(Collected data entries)
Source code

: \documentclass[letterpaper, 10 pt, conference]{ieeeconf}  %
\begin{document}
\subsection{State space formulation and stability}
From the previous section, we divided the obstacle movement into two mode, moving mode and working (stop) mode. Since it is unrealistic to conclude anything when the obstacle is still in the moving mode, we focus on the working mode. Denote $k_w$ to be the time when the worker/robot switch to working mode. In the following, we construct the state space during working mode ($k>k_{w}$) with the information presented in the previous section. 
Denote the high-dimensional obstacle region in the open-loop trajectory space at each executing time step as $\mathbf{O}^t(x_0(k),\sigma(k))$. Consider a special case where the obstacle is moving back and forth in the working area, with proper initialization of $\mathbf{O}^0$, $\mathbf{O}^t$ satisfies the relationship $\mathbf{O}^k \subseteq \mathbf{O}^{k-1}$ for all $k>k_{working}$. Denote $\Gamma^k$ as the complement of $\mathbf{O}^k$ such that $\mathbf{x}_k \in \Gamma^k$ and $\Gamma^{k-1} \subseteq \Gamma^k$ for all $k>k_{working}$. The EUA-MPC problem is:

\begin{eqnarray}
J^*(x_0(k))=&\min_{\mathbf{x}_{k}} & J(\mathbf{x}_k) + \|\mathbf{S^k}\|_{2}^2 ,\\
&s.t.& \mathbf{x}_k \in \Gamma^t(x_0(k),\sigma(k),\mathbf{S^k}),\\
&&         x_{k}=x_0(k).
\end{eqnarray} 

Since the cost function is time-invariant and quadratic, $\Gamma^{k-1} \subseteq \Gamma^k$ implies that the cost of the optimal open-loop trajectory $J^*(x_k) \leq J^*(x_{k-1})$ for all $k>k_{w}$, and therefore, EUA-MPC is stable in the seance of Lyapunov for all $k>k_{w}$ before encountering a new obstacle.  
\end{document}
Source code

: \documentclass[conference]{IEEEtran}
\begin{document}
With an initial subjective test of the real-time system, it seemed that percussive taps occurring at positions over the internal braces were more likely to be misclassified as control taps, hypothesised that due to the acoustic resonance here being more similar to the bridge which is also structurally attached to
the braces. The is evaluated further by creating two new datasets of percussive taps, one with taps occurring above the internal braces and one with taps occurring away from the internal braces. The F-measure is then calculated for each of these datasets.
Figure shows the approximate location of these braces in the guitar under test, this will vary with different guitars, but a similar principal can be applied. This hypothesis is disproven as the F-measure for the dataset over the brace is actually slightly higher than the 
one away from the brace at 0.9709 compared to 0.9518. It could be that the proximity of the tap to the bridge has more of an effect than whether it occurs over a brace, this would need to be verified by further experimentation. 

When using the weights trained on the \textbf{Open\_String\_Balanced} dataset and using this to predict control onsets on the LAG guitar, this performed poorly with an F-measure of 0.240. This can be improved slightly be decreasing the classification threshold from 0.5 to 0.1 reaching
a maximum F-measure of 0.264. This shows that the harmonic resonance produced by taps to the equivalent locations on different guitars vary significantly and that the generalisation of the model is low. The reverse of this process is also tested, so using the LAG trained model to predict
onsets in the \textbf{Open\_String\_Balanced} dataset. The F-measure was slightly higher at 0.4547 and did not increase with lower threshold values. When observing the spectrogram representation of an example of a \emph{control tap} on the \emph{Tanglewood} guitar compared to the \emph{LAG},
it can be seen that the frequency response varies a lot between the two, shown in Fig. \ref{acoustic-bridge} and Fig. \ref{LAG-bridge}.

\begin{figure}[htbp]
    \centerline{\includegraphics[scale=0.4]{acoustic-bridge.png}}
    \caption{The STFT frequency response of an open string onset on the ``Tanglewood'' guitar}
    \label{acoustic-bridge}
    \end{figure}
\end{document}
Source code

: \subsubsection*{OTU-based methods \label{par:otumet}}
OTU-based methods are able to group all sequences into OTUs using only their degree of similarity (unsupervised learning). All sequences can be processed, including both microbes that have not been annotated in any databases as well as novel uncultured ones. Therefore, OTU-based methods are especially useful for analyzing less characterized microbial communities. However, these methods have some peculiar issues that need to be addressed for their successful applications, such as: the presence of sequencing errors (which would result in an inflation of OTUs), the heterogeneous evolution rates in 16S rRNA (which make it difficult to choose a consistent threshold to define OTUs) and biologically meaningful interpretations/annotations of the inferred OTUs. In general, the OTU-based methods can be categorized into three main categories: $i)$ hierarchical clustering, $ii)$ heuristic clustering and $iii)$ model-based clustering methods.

**Work instruction:** Lines from the top of the data above through the line with "space formulation and", both ends included: copy them exactly, nothing more.

**Answer space:**
Source code

: \documentclass[letterpaper, 10 pt, conference]{ieeeconf}  %
\begin{document}
\subsection{State space formulation and stability}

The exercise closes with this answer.